Wake up, time to die
Another Twitter demise post, sorry. I can’t even say I’m enjoying the spectacle of Musk making a public arse of himself like it’s a performance art piece. Every day on that site is now filled with posts from him, and about him, even if you try to avoid it. I don’t want to think about Musk. I don’t want to know what other people think about Musk. Like a cryptocurrency convention in Vegas, it’s just not a place I want to spend any time in. This will be the cause of decline far more than any usability or moral stance – there are a lot of spaces to hang out online, why keep returning to a Poundland Mordor once the initial spectacle has worn off?
I enjoyed reading Kin Lane’s post on setting up his own Mastodon server, in which faced with his first post, asks himself “What would I say? I had no followers. Nobody would be listening even if I did say something”. I’ve felt similar with Mastodon, I haven’t quite found the groove for inconsequential chat there yet. But I’d been falling away from Twitter long before the Musk rapture drive.
Of course, I don’t equate my own relationship with social media as being necessarily symptomatic of anything wider, plenty of people still engage heavily on that platform. But what it has all been a reminder of is the impermanence of these tools. We used to be accustomed to tools and platforms coming, and then dying. I remember feeling upset by the demise of my favourite URL shortening tool. Then after the web 2.0 shakedown there were a few big hitting tools left and we grew complacent.
This re-emphasises the need to own your own domain I guess. There are other tools you can use to amplify that, and engage around it, but the core of your identity remains under your control. Maha Bali asked the pertinent question whether we actually own a domain rather than renting it. But even so, one owns the data and can easily transport it to another provider (while you can download your twitter archive you can’t recreate it).

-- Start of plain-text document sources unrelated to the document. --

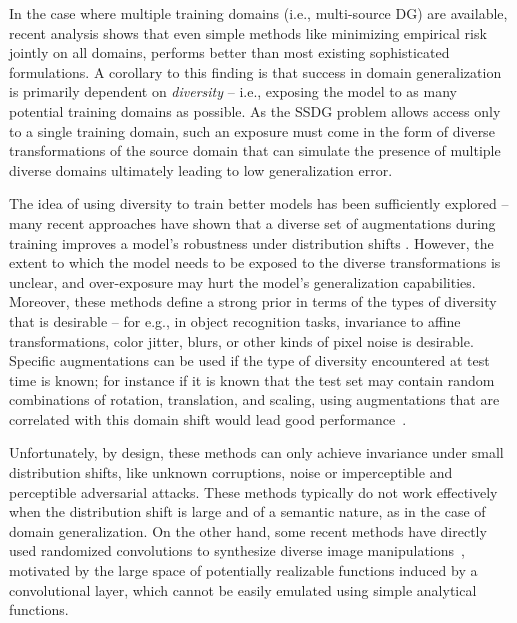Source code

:In the case where multiple training domains (i.e., multi-source DG) are available, recent analysis \citep{gulrajani2021in} shows that even simple methods like minimizing empirical risk jointly on all domains, performs better than most existing sophisticated formulations.
A corollary to this finding is that success in 
domain generalization is primarily dependent on \emph{diversity} -- i.e., exposing the model to as many potential training domains as possible.
As the SSDG problem allows access only to a single training domain, such an exposure must come in the form of diverse transformations of the source domain that can simulate the presence of multiple diverse domains ultimately leading to low generalization error. 

The idea of using diversity to train better models has been sufficiently explored -- many recent approaches have shown that a diverse set of augmentations during training improves a model's robustness under distribution shifts \citep{hendrycks2019augmix,yun2019cutmix,zhang2018mixup,cubuk2020randaugment}. 
However, the extent to which the model needs to be exposed to the diverse transformations is unclear, and over-exposure may hurt the model's generalization capabilities. 
Moreover, these methods define a strong prior in terms of the types of diversity that is desirable -- for e.g., in object recognition tasks, invariance to affine transformations, color jitter, blurs, or other kinds of pixel noise is desirable. 
Specific augmentations can be used if the type of diversity encountered at test time is known; for instance if it is known that the test set may contain random combinations of rotation, translation, and scaling, using augmentations that are correlated with this domain shift would lead good performance~\citep{gokhale2021attribute,benton2020learning,wong2020learning}.

Unfortunately, by design, these methods can only achieve invariance under small distribution shifts, like unknown corruptions, noise or imperceptible and perceptible adversarial attacks. 
These methods typically do not work effectively when the distribution shift is large and of a semantic nature, as in the case of domain generalization. 
On the other hand, some recent methods have directly used randomized convolutions to synthesize diverse image manipulations~\citep{xu2020robust}, motivated by the large space of potentially realizable functions induced by a convolutional layer, which cannot be easily emulated using simple analytical functions.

So, the upshot of the Twitter debacle is a timely reminder that platforms die, so we should be ready to move elsewhere. As Kin notes, you aren’t talking to yourself for long, because you have some network value, so people soon follow you on a new platform if they’re relocating too. Beyond this ability not to align your identity or business model to one platform too closely is a prompt to build something that is indisputably yours. For me, it’s this blog, for others it may be podcasts, videos, etc. While all of these benefit from being boosted on specific platforms they can migrate to new providers and remain somewhat independent of the whims of any particular man-child.